French online gambling is overseen by the Regulatory Authority for Online Gaming (ARJEL), the ruling organization responsible for imposing a series of strict and sometimes puzzling regulations that often limit the market’s full potential.
ARJEL President Charles Coppolani attempted to clear some of the confusion earlier this month at the International Association of Gaming Regulators (IAGR) by explaining both the strengths and weaknesses to his country’s Internet gambling execution.
From explaining that France’s national regulatory configuration stems from the nationwide attitude towards gambling to listing the biggest hurdles facing his authority, Coppolani left little questions unanswered.
Any game not encompassing some sort of skill is banned in France, meaning popular table games like roulette, slots, and blackjack are not permitted.
That condition has led to poker becoming the go-to table for gamblers across the country when visiting land-based casinos.
Unfortunately online, there’s simply not enough players.
Coppolani has repeatedly called for politicians in Paris to lift the online gambling walls confining the market to only French citizens in order to share player liquidity internationally. “The priorities of the political power are often in contradiction with its proposals,” he said.

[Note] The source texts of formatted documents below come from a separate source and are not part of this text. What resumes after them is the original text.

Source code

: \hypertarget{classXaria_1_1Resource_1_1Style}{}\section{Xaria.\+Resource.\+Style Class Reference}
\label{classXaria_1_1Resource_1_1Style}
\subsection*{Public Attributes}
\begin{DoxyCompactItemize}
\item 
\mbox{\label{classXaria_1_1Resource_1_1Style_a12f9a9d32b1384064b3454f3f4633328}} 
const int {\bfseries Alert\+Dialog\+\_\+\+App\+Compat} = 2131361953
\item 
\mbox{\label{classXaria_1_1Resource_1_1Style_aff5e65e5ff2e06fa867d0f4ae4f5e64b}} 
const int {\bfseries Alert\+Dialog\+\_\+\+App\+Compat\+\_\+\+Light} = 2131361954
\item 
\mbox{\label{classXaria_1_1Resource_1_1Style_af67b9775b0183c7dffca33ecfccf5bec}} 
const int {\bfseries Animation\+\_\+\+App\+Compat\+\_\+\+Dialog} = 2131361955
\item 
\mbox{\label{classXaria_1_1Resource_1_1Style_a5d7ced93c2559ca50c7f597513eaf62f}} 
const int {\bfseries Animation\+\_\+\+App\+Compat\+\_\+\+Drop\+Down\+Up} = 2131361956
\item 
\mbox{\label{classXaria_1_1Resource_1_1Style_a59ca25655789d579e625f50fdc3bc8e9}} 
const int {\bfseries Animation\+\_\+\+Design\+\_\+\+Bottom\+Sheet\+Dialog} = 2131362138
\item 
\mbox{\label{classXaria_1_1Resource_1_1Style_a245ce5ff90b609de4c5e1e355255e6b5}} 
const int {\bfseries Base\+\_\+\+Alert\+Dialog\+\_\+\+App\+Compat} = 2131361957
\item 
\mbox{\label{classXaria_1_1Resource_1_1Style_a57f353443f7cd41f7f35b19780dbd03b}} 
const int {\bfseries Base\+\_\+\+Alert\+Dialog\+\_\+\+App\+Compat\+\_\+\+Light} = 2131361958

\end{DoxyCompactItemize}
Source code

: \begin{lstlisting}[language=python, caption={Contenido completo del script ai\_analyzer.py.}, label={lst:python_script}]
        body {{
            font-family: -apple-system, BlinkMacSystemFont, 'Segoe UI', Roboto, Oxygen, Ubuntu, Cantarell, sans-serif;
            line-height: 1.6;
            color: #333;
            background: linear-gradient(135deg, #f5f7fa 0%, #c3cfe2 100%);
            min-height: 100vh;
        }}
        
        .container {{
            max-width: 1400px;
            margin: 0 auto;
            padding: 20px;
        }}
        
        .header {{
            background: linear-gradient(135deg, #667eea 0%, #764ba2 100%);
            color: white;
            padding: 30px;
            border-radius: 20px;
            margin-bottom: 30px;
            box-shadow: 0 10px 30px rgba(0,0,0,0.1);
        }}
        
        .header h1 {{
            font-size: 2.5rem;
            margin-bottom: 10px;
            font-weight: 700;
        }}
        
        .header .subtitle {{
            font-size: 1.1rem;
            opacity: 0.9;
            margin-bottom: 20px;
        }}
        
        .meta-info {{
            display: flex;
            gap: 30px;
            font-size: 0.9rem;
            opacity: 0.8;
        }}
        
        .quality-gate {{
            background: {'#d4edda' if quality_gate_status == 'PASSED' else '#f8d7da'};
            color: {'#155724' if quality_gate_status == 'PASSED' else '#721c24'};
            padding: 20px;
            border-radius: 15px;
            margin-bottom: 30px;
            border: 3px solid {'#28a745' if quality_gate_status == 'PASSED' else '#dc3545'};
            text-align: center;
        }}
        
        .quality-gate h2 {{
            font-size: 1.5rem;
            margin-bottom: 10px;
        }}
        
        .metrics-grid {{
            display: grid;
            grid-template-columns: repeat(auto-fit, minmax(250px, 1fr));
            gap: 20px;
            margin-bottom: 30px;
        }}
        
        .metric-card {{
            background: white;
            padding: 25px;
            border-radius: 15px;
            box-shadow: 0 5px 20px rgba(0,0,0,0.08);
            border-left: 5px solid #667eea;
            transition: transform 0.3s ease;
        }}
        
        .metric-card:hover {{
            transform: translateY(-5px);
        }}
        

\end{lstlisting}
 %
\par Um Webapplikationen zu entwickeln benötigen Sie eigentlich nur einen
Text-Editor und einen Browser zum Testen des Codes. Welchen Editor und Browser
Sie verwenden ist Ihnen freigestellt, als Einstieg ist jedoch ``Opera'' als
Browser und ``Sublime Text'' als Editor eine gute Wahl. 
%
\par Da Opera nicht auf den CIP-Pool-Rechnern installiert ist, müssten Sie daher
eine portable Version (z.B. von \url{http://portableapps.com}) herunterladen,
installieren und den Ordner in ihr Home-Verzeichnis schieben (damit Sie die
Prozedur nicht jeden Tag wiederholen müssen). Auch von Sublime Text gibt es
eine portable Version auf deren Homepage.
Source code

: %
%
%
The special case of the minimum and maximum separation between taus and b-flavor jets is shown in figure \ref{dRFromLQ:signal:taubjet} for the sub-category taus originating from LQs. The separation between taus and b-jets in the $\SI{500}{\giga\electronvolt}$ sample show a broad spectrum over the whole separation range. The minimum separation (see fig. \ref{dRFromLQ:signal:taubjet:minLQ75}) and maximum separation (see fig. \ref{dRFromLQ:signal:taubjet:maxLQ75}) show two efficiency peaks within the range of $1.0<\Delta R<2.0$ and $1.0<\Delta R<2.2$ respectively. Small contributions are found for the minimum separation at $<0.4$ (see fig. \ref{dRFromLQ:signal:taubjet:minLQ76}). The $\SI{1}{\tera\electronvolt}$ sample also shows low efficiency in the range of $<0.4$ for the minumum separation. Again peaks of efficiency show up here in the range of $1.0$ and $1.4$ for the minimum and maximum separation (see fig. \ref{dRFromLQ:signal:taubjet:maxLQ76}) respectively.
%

The latest version of the Projet de loi pour une République numérique, the so-called Digital Bill, has failed to include provisions to open the gates to sharing player pools across boarders, a motion Finance Minister Christian Eckert had assured French online gambling regulators would be admitted.
In an unprecedented move, Eckert and the National Assembly listened to public opinion on the proposed legislation and accepted modifications based on feedback from citizens.

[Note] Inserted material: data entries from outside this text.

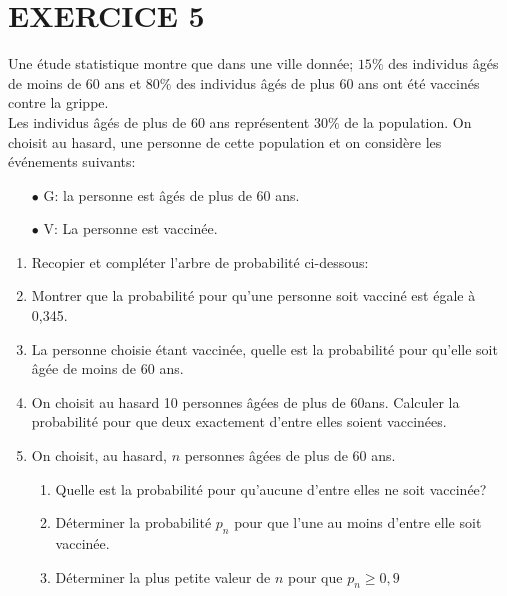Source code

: \documentclass[12pts]{book}
\begin{document}
\section*{EXERCICE 5}
	Une étude statistique montre que dans une ville donnée; $15\%$ des individus âgés de moins de 60 ans et $80\%$ des individus âgés de plus 60 ans ont été vaccinés contre la grippe.\\ Les individus âgés de plus de 60 ans représentent $30\%$ de la population. On choisit au hasard, une personne de cette population et on considère les événements suivants:\\
	\begin{enumerate}
		\item[$\bullet$] G: \fg la personne est âgés de plus de 60 ans\og{}.
		\item[$\bullet$] V: \fg La personne est vaccinée\og{}.
	\end{enumerate}
	\begin{enumerate}
		\item Recopier et compléter l'arbre de probabilité ci-dessous:\\
		\begin{center}
		\end{center}
	\item Montrer que la probabilité pour qu'une personne soit vacciné est égale à 0,345.
	\item La personne choisie étant vaccinée, quelle est la probabilité pour qu'elle soit âgée de moins de 60 ans.
	\item On choisit au hasard 10 personnes âgées de plus de 60ans. Calculer la probabilité pour que deux exactement d'entre elles soient vaccinées.
	\item On choisit, au hasard, $n$ personnes âgées de plus de 60 ans.
		\begin{enumerate}
			\item Quelle est la probabilité pour qu'aucune d'entre elles ne soit vaccinée?
			\item Déterminer la probabilité $p_n$ pour que l'une au moins d'entre elle soit vaccinée.
			\item Déterminer la plus petite valeur de $n$ pour que $p_n \geq 0,9$
		\end{enumerate}
	\end{enumerate}
\end{document}

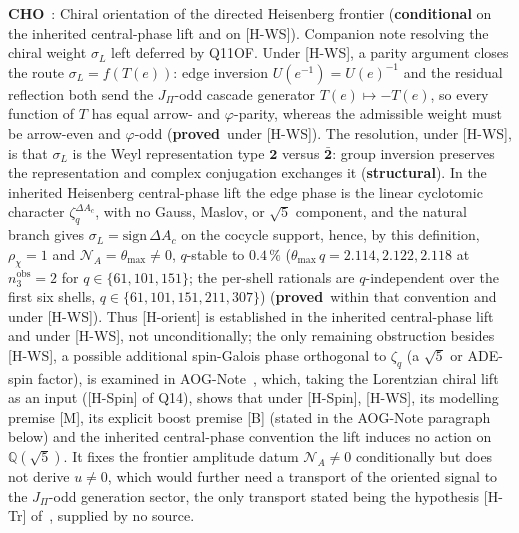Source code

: \documentclass[11pt,a4paper]{article}
\newcommand{\sproved}{\textcolor{cproved}{\textbf{proved}}}
\newcommand{\sstruct}{\textcolor{cstruct}{\textbf{structural}}}
\newcommand{\scond}{\textcolor{ccond}{\textbf{conditional}}}
\begin{document}
    \textbf{CHO}~\cite{Beau2026cho}: Chiral orientation of the directed Heisenberg frontier
    (\scond{} on the inherited central-phase lift and on [H-WS]). Companion note resolving the chiral weight $\sigma_L$
    left deferred by Q11OF. Under [H-WS], a parity argument
    closes the route $\sigma_L = f(T(e))$: edge inversion $U(e^{-1}) = U(e)^{-1}$ and the residual reflection both
    send the $J_\Pi$-odd cascade generator $T(e) \mapsto -T(e)$, so every function of $T$ has equal arrow- and
    $\varphi$-parity, whereas the admissible weight must be arrow-even and $\varphi$-odd (\sproved\ under [H-WS]).
    The resolution, under [H-WS], is that $\sigma_L$ is the Weyl representation type $\mathbf{2}$ versus
    $\bar{\mathbf{2}}$: group inversion preserves the representation and complex conjugation exchanges it (\sstruct).
    In the inherited Heisenberg central-phase lift the edge phase is the linear cyclotomic character
    $\zeta_q^{\Delta A_c}$, with no Gauss, Maslov, or $\sqrt{5}$ component, and the natural branch gives
    $\sigma_L = \mathrm{sign}\,\Delta A_c$ on the cocycle support, hence, by this definition,
    $\rho_\chi = 1$ and $\mathcal{N}_A = \theta_{\max} \neq 0$, $q$-stable to $0.4\,\%$
    ($\theta_{\max}\,q = 2.114, 2.122, 2.118$ at $n_3^{\mathrm{obs}} = 2$ for $q \in \{61,101,151\}$; the per-shell
    rationals are $q$-independent over the first six shells, $q \in \{61,101,151,211,307\}$) (\sproved\ within that convention and under [H-WS]).
    Thus [H-orient] is established in the inherited central-phase lift and under [H-WS], not unconditionally; the only
    remaining obstruction besides [H-WS], a possible additional spin-Galois phase orthogonal to $\zeta_q$ (a
    $\sqrt{5}$ or ADE-spin factor), is examined in AOG-Note~\cite{Beau2026aog}, which, taking the Lorentzian chiral
    lift as an input ([H-Spin] of Q14), shows that under [H-Spin], [H-WS], its modelling premise [M], its explicit boost
    premise [B] (stated in the AOG-Note paragraph below) and the inherited central-phase convention the lift induces no
    action on $\mathbb{Q}(\sqrt{5})$.
    It fixes the frontier amplitude datum $\mathcal{N}_A \neq 0$ conditionally but does not derive $u \neq 0$, which
    would further need a transport of the oriented signal to the $J_\Pi$-odd generation sector, the only transport
    stated being the hypothesis [H-Tr] of~\cite{Beau2026prs}, supplied by no source.
\end{document}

Per the latest seven-day averages from PokerScout, Winamax continues to control the market with 2,200 players, but PokerStars is trailing closely with 1,400. For reference, PokerStars‘ dot-com network has averaged over 26,000 players during the same period.
The other pressing issue combatting a more robust French online poker enterprise is the current tax structure being levied on each pot.
Unlike the vast majority of other jurisdictions, France tariffs each and every single hand rather than simply taxing a game’s gross revenues.
As if paying taxes on each hand weren’t enough, France also features exorbitant “market entry costs for operators” according to Coppolani. Corporations are then mandated to pay 33 percent tax on all incomes received.
Due to the unfavorable tax situation, a large faction of online poker players have moved to offshore and illegal platforms. Studies have estimated that upwards of 50 percent of all Internet poker players in France gamble on rogue networks free of the government’s oversight.
Home to 67 million people, less than 5,000 playing poker online weekly in France certainly seems to support the notion that offshore networks are thriving.
Coppolani believes that changes by the government to allow his authority to enforce more favorable regulations would reap substantial rewards. Unfortunately, those changes seem unlikely, Coppolani saying that the “the political power is not quite ready to give the regulator” his wishes.